An experimental program on the resistance of concrete specimens containing different percentages of aerogel content (0.0, 1.75, 3.5, 5.25, and 7.0 volume percent) under sulfate and combination of sulfate and chloride ions including wetting and drying cycles were carried out in this study. Also, additional concrete specimens were cured in water as the control solution. The following conclusions are drawn based on the results and discussions:

  • Use of 1.75% aerogel caused a slight increase in the compressive strength. In contrast, further use of the aerogel clearly reduced the compressive strength. A similar trend was observed in electrical resistivity as well as water absorption at the later ages.
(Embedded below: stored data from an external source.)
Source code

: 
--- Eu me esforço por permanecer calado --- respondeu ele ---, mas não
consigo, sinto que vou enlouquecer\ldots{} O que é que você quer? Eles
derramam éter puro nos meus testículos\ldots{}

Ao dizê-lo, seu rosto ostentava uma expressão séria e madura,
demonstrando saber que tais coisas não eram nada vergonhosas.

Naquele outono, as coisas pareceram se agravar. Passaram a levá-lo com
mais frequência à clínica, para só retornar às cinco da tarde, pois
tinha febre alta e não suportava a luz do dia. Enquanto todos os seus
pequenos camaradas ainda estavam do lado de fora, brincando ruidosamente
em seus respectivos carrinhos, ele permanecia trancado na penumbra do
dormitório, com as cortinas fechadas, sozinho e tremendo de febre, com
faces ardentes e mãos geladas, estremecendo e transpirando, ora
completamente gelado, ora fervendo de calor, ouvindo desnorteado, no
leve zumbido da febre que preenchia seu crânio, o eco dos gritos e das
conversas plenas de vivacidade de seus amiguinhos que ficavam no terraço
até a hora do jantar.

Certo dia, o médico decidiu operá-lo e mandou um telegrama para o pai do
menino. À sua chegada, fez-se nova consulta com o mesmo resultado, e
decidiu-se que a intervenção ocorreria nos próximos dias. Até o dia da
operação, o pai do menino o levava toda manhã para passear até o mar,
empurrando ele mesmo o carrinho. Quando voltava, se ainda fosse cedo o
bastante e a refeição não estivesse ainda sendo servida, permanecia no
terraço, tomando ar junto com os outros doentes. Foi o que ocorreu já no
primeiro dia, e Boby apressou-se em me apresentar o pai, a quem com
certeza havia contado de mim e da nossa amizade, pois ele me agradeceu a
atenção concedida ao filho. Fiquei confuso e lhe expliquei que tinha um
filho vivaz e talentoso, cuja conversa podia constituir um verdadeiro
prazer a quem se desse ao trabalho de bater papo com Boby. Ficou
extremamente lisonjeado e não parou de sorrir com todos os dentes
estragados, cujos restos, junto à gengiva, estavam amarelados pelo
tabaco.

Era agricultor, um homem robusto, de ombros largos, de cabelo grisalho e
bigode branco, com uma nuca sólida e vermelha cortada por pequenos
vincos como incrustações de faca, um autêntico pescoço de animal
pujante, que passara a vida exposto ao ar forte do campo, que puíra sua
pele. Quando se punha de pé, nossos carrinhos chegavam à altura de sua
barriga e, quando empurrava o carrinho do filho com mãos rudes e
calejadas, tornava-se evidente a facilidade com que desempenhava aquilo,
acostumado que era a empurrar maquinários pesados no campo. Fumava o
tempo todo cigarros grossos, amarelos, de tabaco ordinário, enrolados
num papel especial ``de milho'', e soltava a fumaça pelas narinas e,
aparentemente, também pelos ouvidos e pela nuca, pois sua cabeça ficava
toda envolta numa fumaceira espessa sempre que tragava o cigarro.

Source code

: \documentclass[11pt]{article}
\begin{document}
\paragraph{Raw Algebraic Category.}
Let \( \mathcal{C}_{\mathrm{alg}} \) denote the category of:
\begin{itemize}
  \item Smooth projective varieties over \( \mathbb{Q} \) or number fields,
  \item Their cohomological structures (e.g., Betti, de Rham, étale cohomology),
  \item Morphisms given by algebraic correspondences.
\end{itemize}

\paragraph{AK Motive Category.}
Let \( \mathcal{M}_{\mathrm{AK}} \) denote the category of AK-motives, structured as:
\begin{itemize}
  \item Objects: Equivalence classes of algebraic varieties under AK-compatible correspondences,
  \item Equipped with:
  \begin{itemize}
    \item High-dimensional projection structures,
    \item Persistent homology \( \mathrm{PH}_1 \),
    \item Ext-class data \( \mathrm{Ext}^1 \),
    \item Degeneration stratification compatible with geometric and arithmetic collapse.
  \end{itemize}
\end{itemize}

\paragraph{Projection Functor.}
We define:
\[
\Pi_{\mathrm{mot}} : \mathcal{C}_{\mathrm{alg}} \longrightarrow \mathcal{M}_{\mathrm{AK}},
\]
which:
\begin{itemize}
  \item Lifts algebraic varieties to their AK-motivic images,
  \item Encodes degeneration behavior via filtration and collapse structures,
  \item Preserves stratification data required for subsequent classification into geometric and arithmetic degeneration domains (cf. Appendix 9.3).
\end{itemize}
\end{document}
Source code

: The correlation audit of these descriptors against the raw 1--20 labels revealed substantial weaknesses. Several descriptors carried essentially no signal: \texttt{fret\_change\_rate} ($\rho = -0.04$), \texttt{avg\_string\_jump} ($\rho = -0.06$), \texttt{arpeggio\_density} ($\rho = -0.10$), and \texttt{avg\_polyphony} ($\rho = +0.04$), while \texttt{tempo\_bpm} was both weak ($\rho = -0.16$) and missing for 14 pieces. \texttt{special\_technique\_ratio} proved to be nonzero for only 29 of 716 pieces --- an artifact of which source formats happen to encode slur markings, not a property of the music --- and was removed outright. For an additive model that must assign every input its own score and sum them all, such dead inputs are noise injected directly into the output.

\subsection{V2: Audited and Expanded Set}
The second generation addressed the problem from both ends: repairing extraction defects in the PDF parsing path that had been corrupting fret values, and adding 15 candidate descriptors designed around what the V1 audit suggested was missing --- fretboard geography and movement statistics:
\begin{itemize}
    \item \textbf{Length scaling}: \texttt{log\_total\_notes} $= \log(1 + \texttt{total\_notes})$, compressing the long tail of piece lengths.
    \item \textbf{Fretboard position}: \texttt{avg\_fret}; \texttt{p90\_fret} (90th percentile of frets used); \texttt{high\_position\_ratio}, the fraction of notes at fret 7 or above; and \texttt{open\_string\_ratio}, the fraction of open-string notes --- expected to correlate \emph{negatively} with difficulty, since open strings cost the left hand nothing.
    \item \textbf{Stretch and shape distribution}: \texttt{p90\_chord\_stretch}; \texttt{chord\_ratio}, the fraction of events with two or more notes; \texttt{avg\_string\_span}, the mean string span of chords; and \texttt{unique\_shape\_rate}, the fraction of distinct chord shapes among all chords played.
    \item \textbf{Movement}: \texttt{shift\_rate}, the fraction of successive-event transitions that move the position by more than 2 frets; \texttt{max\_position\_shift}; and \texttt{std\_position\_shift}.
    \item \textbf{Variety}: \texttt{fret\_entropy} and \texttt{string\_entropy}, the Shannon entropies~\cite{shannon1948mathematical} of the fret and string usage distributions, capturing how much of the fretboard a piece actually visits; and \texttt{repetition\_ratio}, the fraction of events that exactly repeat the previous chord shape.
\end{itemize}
However, at the age of 28 days, the addition of aerogel reduced water absorption due to its hydrophobic properties.

  • The relative compressive strength of the concrete samples in aggressive solutions increased after 3 months of exposure. However, porous samples showed an increase at the longer age of exposure. Also, when the aggressive solution was changed to the combination of sulfate and chloride solution, an increase in the compressive strength happened in a longer age of exposure. The decreasing trend of relative compressive strength of the samples in the combined sulfate and chloride solution was less than the samples in sulfate solution.

  • Adding aerogel to the concrete mix design prevents a decrease in the compressive strength against sulfate invasion, but more aerogel consumption (more than 3.5%) does not prevent further decrease in the long term exposure.

  • Samples in both aggressive solutions were initially associated with weight gain and then with weight loss. Although the weight loss of the all samples was very small (up to 0.08%), but the samples in the combined solution had less weight loss than samples in the sulfate solution.

  • In terms of durability against sulfate diffusion, concretes containing 3.5% aerogel showed the best performance, but it can be generally said that the concretes with 1.75% aerogel will have a better performance particularly against corrosion of embedded rebars based on the electrical resistivity results of the concretes where 1.75% aerogel concretes showed about 3.5% and 19.6% more electrical resistivity than 3.5% aerogel concretes after 12 months of exposure in sulfate and combine solutions, respectively.

  • The results showed that the presence of chloride ions in the solution can significantly reduce destructive effects of the sulfate ions on the concrete, while the presence of these ions significantly reduces the electrical resistivity of concretes. For instance, the compressive strength of the concrete containing 7% of aerogel decreased about 21.6% after 12 months of exposure to the sulfate solution while 14% decrease in the compressive strength was observed after 12 months of exposure to the combined solution. However, electrical resistivity of 7%-aerogel concrete decreased 10.8% and 55.6% in sulfate and combined solutions, respectively, after 12 months of exposure.